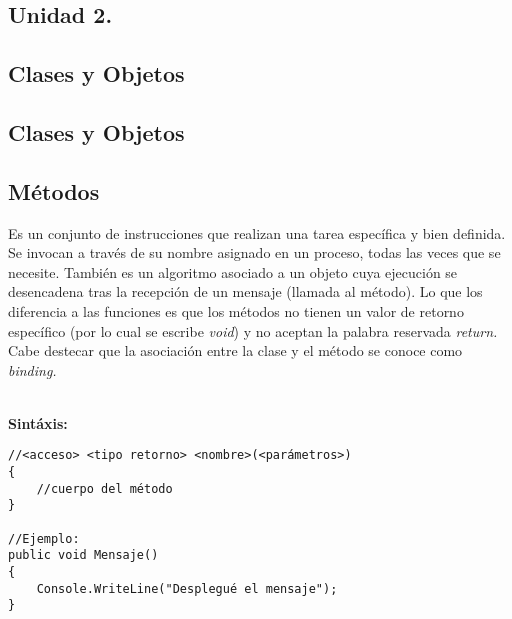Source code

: \documentclass[letterpaper, 12pt]{article}
\begin{document}
    \newpage
        \justify
        \begin{huge}
            \bigbreak
            \bigbreak
            \bigbreak
            \section*{\huge{Unidad 2.}}
            \subsection*{\huge{Clases y Objetos}}
        \end{huge}

    \newpage
    \begin{justify}
        \section{Clases y Objetos}
        \subsection{Métodos}
        Es un conjunto de instrucciones que realizan una tarea específica y bien definida. Se invocan a través de su nombre asignado en un proceso,
        todas las veces que se necesite. También es un algoritmo asociado a un objeto cuya ejecución se desencadena tras la recepción de un mensaje (llamada al método).
        Lo que los diferencia a las funciones es que los métodos no tienen un valor de retorno específico (por lo cual se escribe \emph{void}) y no aceptan
        la palabra reservada \emph{return.} Cabe destecar que la asociación entre la clase y el método se conoce como \emph{binding.}
        
        \textbf{\\Sintáxis:}
            \begin{verbatim}
//<acceso> <tipo retorno> <nombre>(<parámetros>)
{
    //cuerpo del método
}

//Ejemplo:
public void Mensaje()
{
    Console.WriteLine("Desplegué el mensaje");
}
            \end{verbatim}

\end{justify}
\end{document}
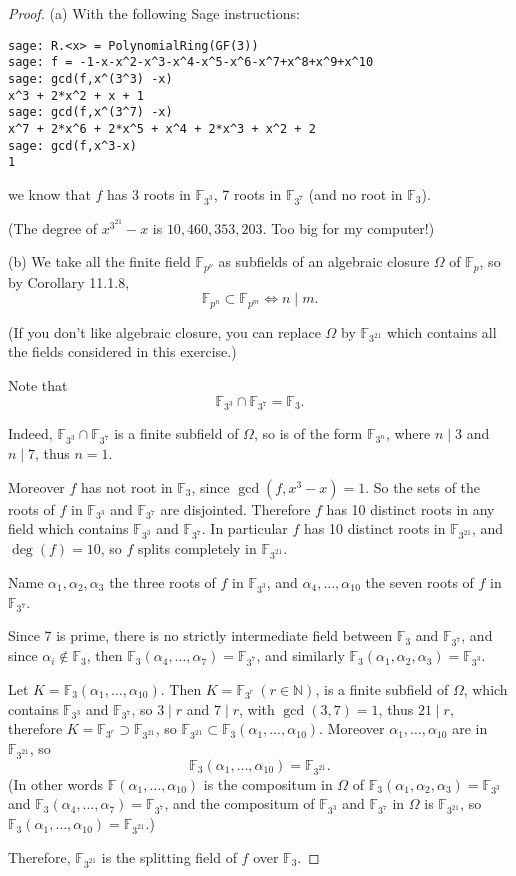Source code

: \documentclass[11pt,a4paper]{article}
\newcommand{\N}{\mathbb{N}}
\newcommand{\F}{\mathbb{F}}
\begin{document}
\begin{proof}
\item[(a)]
With the following Sage instructions:
\begin{verbatim}
sage: R.<x> = PolynomialRing(GF(3))
sage: f = -1-x-x^2-x^3-x^4-x^5-x^6-x^7+x^8+x^9+x^10
sage: gcd(f,x^(3^3) -x)
x^3 + 2*x^2 + x + 1
sage: gcd(f,x^(3^7) -x)
x^7 + 2*x^6 + 2*x^5 + x^4 + 2*x^3 + x^2 + 2
sage: gcd(f,x^3-x)
1
\end{verbatim}
we know that $f$ has 3 roots in $\F_{3^3}$, 7 roots in $\F_{3^7}$ (and no root in $\F_3$).

(The degree of $x^{3^{21}} -x$ is $10,460,353,203$. Too big for my computer!)

\item[(b)] We take all the finite field $\F_{p^\nu}$ as subfields of an algebraic closure $\Omega$ of $\F_p$, so by Corollary 11.1.8,
$$\F_{p^n} \subset \F_{p^m} \iff n \mid m.$$

(If you don't like algebraic closure, you  can replace $\Omega$ by $\F_{3^{21}}$ which contains all the fields considered in this exercise.)

Note that $$\F_{3^3} \cap \F_{3^7} = \F_3.$$

Indeed, $\F_{3^3} \cap \F_{3^7}$ is a finite subfield of $\Omega$, so is of the form $\F_{3^n}$, where $n \mid 3$ and $n \mid 7$, thus $n=1$.

Moreover $f$ has not root in $\F_3$, since $\gcd(f,x^3-x)=1$. So the sets of the roots of $f$ in $\F_{3^3} $ and $ \F_{3^7}$ are disjointed. Therefore $f$ has 10 distinct roots in any field which contains  $\F_{3^3} $ and $ \F_{3^7}$. In particular $f$ has 10 distinct roots in $\F_{3^{21}}$, and $\deg(f) = 10$, so $f$ splits completely in $\F_{3^{21}}$.

Name $\alpha_1,\alpha_2,\alpha_3$ the three roots of $f$ in $\F_{3^3}$, and $\alpha_4,\ldots,\alpha_{10}$ the seven roots of $f$ in $\F_{3^7}$.

Since 7 is prime, there is no strictly intermediate field between $\F_3$ and $\F_{3^7}$, and since $\alpha_i \not \in \F_3$, then $\F_3(\alpha_4, \ldots,\alpha_7) = \F_{3^7}$, and similarly $\F_3(\alpha_1,\alpha_2,\alpha_3) = \F_{3^3}$.

Let $K = \F_3(\alpha_1,\ldots,\alpha_{10})$. Then $K = \F_{3^r}\ (r \in \N)$, is a finite subfield of $\Omega$, which contains $\F_{3^3}$ and $\F_{3^7}$, so $3 \mid r$ and $7 \mid r$, with $\gcd(3,7)=1$, thus $21 \mid r$, therefore $K = \F_{3^r} \supset \F_{3^{21}}$, so $\F_{3^{21}} \subset \F_3(\alpha_1,\ldots,\alpha_{10})$. Moreover $\alpha_1,\ldots,\alpha_{10}$ are in $\F_{3^{21}}$, so
$$\F_3(\alpha_1,\ldots,\alpha_{10} )= \F_{3^{21}}.$$
(In other words $\F(\alpha_1,\ldots,\alpha_{10})$ is the compositum in $\Omega$ of $ \F_3(\alpha_1,\alpha_2,\alpha_3) = \F_{3^3}$ and $\F_3(\alpha_4, \ldots,\alpha_7) = \F_{3^7}$, and the  
 compositum of $\F_{3^3}$ and $\F_{3^7}$ in $\Omega$ is $\F_{3^{21}}$, so $\F_3(\alpha_1,\ldots,\alpha_{10} )= \F_{3^{21}}$.)

Therefore,  $\F_{3^{21}}$ is the splitting field of $f$ over $\F_3$.
\end{proof}
\end{document}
⁂
Reproduce, with no other lines, the run of lines that begins with the one containing "in $\Omega$ is" and ends with the last line of the material.

■ Answer space
 compositum of $\F_{3^3}$ and $\F_{3^7}$ in $\Omega$ is $\F_{3^{21}}$, so $\F_3(\alpha_1,\ldots,\alpha_{10} )= \F_{3^{21}}$.)

Therefore,  $\F_{3^{21}}$ is the splitting field of $f$ over $\F_3$.
\end{proof}
\end{document}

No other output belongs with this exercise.